(Saved data entries)

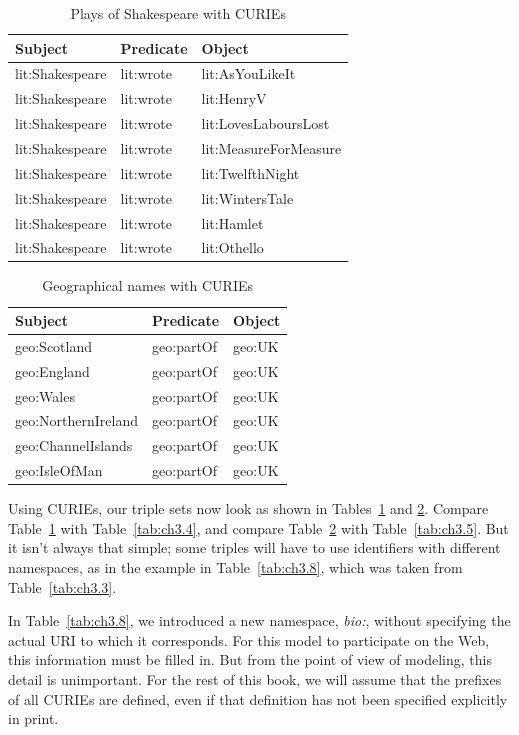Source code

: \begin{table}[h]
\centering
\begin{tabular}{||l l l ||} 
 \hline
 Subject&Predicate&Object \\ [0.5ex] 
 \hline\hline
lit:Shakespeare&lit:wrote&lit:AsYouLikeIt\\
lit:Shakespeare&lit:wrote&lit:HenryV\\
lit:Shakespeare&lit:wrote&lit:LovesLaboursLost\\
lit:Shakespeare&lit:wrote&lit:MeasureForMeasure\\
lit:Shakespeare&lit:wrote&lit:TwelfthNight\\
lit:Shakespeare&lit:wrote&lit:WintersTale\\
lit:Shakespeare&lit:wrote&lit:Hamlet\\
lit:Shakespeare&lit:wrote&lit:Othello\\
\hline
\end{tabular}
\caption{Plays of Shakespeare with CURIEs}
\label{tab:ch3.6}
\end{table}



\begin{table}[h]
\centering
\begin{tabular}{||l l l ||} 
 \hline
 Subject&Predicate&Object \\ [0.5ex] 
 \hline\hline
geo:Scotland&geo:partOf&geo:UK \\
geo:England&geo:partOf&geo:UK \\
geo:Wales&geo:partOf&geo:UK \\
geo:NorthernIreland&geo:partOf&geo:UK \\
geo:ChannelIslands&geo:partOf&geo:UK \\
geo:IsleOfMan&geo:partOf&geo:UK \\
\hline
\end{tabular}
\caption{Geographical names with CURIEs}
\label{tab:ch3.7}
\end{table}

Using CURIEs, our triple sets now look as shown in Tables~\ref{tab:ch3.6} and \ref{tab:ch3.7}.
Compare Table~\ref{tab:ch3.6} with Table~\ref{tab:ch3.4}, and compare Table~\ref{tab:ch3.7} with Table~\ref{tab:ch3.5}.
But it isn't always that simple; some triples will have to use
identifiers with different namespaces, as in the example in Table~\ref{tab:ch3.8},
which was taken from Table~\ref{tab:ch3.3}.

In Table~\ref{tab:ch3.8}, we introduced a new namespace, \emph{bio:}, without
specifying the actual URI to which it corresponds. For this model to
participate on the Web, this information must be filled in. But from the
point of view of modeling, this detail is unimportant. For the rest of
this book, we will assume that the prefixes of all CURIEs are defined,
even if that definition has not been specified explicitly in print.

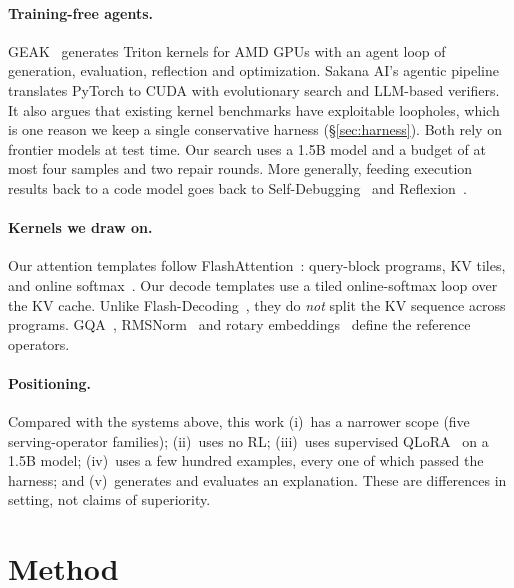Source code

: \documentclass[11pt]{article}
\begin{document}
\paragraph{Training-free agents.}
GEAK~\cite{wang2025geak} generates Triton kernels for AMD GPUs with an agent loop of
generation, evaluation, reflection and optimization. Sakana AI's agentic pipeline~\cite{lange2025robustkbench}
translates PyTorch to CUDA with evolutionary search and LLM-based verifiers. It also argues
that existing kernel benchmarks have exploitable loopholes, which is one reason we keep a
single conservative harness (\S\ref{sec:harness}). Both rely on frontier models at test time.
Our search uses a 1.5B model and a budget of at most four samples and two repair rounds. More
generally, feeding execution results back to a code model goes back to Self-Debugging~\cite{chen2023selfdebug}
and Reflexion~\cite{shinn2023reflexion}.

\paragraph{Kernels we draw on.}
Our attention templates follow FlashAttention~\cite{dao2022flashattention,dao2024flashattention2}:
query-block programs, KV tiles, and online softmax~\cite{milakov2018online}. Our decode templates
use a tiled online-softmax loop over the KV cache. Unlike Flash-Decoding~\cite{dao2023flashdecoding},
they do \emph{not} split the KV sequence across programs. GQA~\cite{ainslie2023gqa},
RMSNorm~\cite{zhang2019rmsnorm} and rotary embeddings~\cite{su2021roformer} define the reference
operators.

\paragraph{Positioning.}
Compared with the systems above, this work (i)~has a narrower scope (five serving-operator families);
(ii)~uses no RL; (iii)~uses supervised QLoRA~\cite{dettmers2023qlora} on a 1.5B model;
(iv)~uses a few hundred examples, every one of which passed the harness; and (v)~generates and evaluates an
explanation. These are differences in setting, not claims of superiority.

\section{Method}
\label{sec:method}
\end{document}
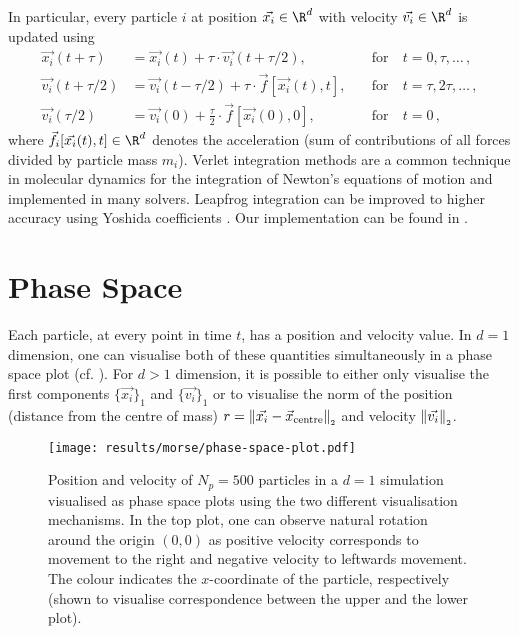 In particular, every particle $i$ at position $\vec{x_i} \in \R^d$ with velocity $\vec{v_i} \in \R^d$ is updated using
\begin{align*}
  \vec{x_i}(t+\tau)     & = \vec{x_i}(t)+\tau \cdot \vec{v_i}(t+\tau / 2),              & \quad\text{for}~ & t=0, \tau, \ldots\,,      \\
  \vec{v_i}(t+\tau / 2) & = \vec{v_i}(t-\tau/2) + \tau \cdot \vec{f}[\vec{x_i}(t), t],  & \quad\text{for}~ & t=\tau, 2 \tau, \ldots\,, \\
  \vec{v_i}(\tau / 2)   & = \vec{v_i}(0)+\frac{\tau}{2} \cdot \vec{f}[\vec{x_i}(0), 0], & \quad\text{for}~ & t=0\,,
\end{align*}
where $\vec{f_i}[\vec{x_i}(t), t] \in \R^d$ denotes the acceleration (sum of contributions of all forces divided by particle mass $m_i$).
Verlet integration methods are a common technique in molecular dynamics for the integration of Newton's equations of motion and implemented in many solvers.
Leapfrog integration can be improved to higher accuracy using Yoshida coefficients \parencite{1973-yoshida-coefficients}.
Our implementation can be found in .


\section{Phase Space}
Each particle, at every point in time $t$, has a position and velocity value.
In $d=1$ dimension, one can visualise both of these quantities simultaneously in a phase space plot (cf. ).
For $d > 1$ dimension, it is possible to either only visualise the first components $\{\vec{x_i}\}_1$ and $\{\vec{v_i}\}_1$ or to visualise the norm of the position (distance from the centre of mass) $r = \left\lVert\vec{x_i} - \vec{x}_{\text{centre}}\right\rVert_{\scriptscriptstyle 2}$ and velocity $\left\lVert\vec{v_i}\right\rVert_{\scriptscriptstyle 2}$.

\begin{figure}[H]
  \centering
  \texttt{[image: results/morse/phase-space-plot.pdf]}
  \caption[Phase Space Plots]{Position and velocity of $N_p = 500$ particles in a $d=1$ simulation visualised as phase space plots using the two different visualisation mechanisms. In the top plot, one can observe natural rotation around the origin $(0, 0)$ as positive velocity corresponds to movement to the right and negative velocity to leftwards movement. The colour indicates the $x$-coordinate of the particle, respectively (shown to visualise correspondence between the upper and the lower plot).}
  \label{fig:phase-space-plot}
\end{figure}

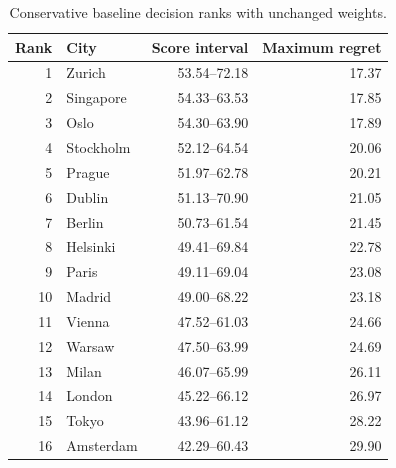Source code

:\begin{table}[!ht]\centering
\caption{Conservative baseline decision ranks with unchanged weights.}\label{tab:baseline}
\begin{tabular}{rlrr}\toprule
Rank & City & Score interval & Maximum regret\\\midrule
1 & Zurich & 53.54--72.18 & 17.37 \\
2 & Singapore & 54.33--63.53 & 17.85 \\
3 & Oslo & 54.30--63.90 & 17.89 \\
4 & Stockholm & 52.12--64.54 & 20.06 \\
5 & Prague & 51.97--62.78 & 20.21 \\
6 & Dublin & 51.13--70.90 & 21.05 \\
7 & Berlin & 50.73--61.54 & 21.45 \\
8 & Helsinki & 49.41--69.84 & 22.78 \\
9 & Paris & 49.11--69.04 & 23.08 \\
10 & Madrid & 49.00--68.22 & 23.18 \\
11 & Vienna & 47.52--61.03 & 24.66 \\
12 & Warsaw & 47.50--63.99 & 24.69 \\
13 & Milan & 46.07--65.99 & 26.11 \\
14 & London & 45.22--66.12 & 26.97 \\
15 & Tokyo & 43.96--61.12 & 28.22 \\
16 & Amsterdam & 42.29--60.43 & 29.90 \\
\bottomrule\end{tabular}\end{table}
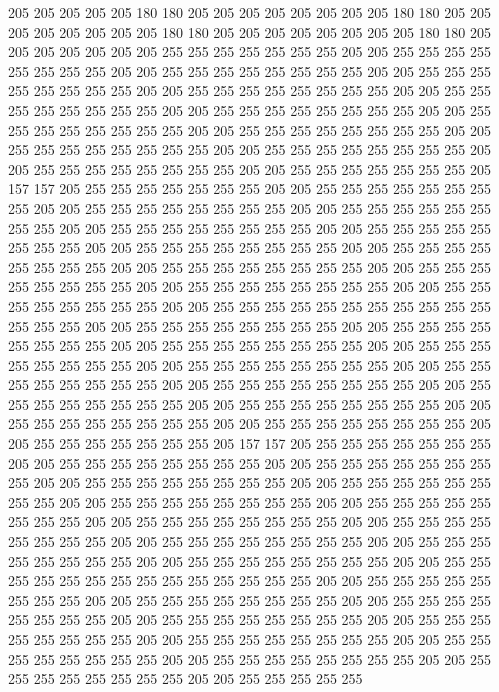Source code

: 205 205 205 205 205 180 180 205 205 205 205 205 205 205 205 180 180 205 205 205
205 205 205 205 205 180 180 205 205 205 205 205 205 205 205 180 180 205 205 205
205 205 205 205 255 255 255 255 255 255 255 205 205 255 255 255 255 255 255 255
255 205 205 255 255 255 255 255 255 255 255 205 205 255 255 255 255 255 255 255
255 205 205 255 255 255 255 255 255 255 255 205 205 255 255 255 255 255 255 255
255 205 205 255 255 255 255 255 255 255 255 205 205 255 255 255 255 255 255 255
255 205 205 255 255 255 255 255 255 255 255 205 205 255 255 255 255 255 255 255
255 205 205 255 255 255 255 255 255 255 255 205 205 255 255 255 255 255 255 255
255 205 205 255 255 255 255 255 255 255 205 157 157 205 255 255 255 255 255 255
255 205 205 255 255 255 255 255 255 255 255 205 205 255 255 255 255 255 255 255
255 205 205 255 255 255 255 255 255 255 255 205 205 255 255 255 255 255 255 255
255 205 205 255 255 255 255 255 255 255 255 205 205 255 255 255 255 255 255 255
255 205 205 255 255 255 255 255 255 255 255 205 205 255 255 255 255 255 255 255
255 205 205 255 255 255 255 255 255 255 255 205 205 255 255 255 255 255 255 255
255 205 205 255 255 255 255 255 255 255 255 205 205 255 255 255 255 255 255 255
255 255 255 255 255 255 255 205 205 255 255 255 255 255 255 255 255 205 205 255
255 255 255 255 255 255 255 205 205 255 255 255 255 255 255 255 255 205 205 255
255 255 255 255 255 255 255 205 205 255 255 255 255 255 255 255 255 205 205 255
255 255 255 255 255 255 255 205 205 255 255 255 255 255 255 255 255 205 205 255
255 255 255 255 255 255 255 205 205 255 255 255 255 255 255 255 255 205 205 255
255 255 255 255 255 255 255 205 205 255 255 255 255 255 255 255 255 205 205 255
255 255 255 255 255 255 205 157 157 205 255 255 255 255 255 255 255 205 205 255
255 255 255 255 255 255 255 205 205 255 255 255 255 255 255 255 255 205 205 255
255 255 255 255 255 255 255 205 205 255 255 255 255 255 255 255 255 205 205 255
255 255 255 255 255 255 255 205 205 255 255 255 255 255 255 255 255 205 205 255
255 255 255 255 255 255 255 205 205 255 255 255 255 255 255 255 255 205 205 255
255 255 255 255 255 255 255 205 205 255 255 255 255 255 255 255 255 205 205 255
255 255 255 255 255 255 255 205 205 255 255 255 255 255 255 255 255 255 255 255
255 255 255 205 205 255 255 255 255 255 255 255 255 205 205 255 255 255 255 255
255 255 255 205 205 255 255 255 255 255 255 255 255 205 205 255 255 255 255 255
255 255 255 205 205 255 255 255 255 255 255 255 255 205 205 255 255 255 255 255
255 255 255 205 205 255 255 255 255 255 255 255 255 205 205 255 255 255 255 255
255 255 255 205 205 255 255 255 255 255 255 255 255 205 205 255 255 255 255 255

**EXERCISE AIM:** Counting only lines with the word "from" in them, say how many there are in the entries above, with no other words.

**SOLUTION FOR THIS TASK:** 3